> _Task details_
Look through the records below for the line holding "- Split-screen hero with centered overlay". Write it out exactly, with each following line through the line holding "4. **Strong CTAs:**".
Input data Start Marker
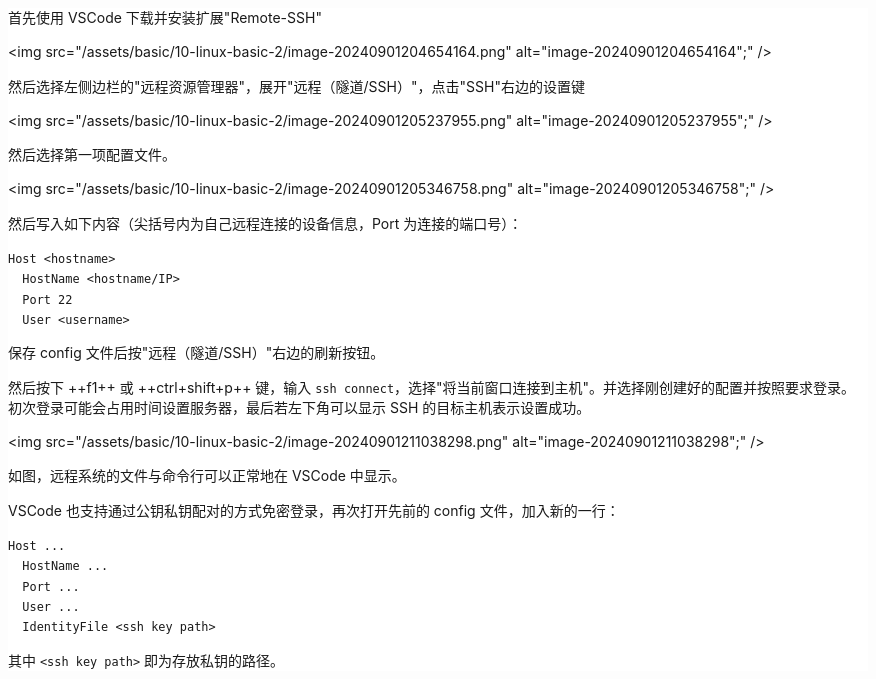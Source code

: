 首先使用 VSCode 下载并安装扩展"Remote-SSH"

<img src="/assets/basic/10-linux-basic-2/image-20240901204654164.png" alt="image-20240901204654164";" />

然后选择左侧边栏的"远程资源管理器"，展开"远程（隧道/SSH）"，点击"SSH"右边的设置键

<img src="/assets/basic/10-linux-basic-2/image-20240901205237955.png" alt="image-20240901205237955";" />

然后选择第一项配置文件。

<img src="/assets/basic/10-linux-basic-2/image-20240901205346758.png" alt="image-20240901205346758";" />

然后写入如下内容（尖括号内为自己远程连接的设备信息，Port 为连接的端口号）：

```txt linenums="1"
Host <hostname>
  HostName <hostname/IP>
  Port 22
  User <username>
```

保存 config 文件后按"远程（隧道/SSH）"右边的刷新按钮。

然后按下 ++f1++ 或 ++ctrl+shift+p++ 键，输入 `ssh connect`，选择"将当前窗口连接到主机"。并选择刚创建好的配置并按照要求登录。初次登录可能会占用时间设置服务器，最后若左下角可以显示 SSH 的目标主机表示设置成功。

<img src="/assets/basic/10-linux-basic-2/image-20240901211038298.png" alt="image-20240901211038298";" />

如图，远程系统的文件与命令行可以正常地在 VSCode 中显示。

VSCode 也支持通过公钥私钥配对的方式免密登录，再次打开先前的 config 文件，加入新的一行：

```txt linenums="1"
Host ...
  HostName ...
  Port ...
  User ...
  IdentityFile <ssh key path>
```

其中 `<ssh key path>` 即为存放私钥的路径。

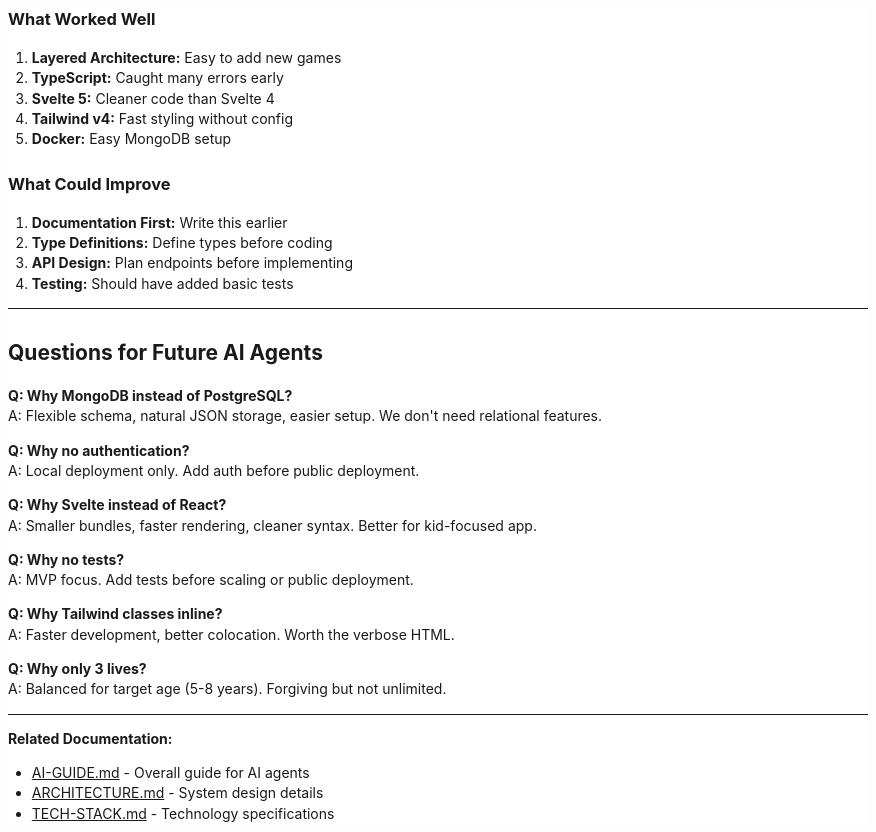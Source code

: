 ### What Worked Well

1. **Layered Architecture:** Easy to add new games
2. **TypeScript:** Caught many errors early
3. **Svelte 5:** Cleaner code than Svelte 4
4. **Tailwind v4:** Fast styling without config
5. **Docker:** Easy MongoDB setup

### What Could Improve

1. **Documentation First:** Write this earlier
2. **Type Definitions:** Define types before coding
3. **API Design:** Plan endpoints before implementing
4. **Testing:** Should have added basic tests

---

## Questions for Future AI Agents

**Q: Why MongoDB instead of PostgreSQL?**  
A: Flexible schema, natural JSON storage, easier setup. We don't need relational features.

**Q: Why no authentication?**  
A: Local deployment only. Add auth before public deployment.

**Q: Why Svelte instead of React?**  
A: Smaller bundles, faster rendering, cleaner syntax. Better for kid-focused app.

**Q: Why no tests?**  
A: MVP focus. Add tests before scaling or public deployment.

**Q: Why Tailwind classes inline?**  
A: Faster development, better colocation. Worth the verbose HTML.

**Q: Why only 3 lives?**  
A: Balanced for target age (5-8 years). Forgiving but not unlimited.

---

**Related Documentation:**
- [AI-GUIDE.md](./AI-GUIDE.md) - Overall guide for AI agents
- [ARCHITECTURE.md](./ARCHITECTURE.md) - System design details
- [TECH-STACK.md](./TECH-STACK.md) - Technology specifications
Input data End Marker
Input data Start Marker
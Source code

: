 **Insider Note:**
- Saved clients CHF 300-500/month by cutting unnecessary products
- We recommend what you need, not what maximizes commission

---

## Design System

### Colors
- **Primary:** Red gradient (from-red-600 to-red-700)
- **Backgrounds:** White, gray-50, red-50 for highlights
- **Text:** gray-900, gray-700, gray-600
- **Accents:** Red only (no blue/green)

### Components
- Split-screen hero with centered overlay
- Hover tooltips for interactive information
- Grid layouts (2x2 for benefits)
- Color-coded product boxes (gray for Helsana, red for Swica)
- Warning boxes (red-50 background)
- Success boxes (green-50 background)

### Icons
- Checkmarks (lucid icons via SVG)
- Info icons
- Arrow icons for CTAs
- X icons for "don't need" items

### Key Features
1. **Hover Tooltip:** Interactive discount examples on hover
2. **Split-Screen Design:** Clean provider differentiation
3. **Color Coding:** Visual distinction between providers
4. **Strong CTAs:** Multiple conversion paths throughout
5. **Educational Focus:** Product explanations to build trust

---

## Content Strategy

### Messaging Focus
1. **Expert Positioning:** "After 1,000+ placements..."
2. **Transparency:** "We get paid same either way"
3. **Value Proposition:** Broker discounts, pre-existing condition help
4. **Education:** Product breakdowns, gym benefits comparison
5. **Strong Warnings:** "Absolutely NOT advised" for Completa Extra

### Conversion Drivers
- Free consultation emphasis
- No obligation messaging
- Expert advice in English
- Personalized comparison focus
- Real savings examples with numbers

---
Input data End Marker
> _Reply to the task_
- Split-screen hero with centered overlay
- Hover tooltips for interactive information
- Grid layouts (2x2 for benefits)
- Color-coded product boxes (gray for Helsana, red for Swica)
- Warning boxes (red-50 background)
- Success boxes (green-50 background)

### Icons
- Checkmarks (lucid icons via SVG)
- Info icons
- Arrow icons for CTAs
- X icons for "don't need" items

### Key Features
1. **Hover Tooltip:** Interactive discount examples on hover
2. **Split-Screen Design:** Clean provider differentiation
3. **Color Coding:** Visual distinction between providers
4. **Strong CTAs:** Multiple conversion paths throughout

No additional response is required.